The answer must consist of every line in the data below that holds the word "llnl".

Segment Open

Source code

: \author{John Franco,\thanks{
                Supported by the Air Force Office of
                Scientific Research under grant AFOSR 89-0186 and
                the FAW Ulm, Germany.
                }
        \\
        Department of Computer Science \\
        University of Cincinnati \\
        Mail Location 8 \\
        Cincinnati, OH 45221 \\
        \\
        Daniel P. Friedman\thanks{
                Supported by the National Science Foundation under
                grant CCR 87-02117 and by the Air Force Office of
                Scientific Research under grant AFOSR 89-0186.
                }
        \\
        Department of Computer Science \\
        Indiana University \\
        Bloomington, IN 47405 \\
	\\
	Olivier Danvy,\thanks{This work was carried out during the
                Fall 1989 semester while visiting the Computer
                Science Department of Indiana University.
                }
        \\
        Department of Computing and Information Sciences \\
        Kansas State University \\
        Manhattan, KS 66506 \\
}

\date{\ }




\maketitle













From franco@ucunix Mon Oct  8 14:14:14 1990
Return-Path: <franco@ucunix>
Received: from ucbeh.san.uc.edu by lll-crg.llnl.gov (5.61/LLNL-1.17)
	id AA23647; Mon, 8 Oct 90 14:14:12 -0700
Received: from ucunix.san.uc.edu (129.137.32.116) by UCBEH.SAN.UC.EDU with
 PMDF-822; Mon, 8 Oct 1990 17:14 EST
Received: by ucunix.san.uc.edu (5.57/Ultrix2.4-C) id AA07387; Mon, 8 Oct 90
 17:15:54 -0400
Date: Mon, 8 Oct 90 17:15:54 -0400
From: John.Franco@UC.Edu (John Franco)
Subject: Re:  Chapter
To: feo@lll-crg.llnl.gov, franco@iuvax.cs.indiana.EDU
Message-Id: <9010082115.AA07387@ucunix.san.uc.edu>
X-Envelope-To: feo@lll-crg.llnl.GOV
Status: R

Segment Closed

TASK ANSWER
Received: from ucbeh.san.uc.edu by lll-crg.llnl.gov (5.61/LLNL-1.17)
To: feo@lll-crg.llnl.gov, franco@iuvax.cs.indiana.EDU
X-Envelope-To: feo@lll-crg.llnl.GOV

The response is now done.